Manage API Profiles

Manage API Profiles


Overview

The Matillion ETL API Query component provides a method of querying a JSON- or XML-based API, and loading the resulting data into a table. It is a powerful and flexible component, which can deal with APIs that contain nested data structures, and those which require authentication and paging. When working with tables, rows and columns, the main step in handling the hierarchical data from APIs is to relationalise it. This is done with a Matillion “API Profile” specification, which will need to be created.

Every API Profile contains one or more RSD “files”. Each file declares how to map an API response into rows and columns.
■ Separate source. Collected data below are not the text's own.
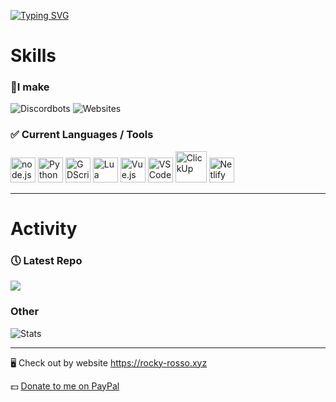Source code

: [![Typing SVG](https://readme-typing-svg.demolab.com?font=Fira+Code&size=50&pause=1000&color=0055F7&center=true&vCenter=true&width=935&height=60&lines=Hi%2C+I'm+RockyRosso+%F0%9F%91%8B;I+enjoy+making+things+%F0%9F%99%82)](https://git.io/typing-svg)

# Skills
### 📝I make

![Discordbots](https://img.shields.io/badge/Discord%20Bots-5865F2?style=for-the-badge&logo=discord&logoColor=white)
![Websites](https://img.shields.io/badge/Websites-4285F4?style=for-the-badge&logo=Google-chrome&logoColor=white)

<div>
  <div>
    <h3>✅ Current Languages / Tools</h3>
    <img title="node.js" src="https://cdn.jsdelivr.net/gh/devicons/devicon/icons/nodejs/nodejs-original.svg" width="40" /> 
    <img title="Python" src="https://cdn.jsdelivr.net/gh/devicons/devicon/icons/python/python-original.svg" width="40" /> 
    <img title="GDScript" src="https://cdn.jsdelivr.net/gh/devicons/devicon/icons/godot/godot-original.svg" width="40" /> 
    <img title="Lua" src="https://cdn.jsdelivr.net/gh/devicons/devicon/icons/lua/lua-original-wordmark.svg" width="40" /> 
    <img title="Vue.js" src="https://cdn.jsdelivr.net/gh/devicons/devicon/icons/vuejs/vuejs-original.svg" width="40" />
    <img src="https://cdn.jsdelivr.net/gh/devicons/devicon/icons/vscode/vscode-original.svg" width="40" title="VSCode" />
    <img src="https://github.com/RockyRosso/RockyRosso/assets/79947006/b2c15e4b-5bc9-4f31-a659-6cc46354fa44" width="50" title="ClickUp" />
    <img src="https://user-images.githubusercontent.com/79947006/209476896-e8a10699-9d2b-48e2-af47-9b3a7a084e7e.png" width="40" title="Netlify" />
  </div>
</div>

---

# Activity

<h3>🕔 Latest Repo</h3>
<a href="https://github.com/RockyRosso/Rocky-Rosso-Website">
  <img src="https://github-readme-stats.vercel.app/api/pin/?username=RockyRosso&repo=Rocky-Rosso-Website&theme=transparent" />
</a>

### Other

![Stats](https://github-readme-stats.vercel.app/api/top-langs/?username=RockyRosso&layout=compact&theme=transparent)

---

🖥️ Check out by website
https://rocky-rosso.xyz

💵 [Donate to me on PayPal](https://www.paypal.com/donate/?business=YQH2Z4CKRGEAY&no_recurring=0&currency_code=USD)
In general, one RSD file will be needed for every different endpoint in the API. This document describes how to author an API Profile, and use it with a API Query component.

Warning

  • Due to a recent update to the REST API driver, the syntax of example files and RSD files on Matillion ETL may differ slightly from current API standards—for example, <rsb: is now <api:, .
  • Other updates include the need for users to setup input parameters as inputs rather than dummy columns, and only returning the date on Date data types as opposed to the datetime as previously.

Example: The AWS IP Ranges API

This is a useful first example, because it is quite simple, universally available, and requires no authentication or paging.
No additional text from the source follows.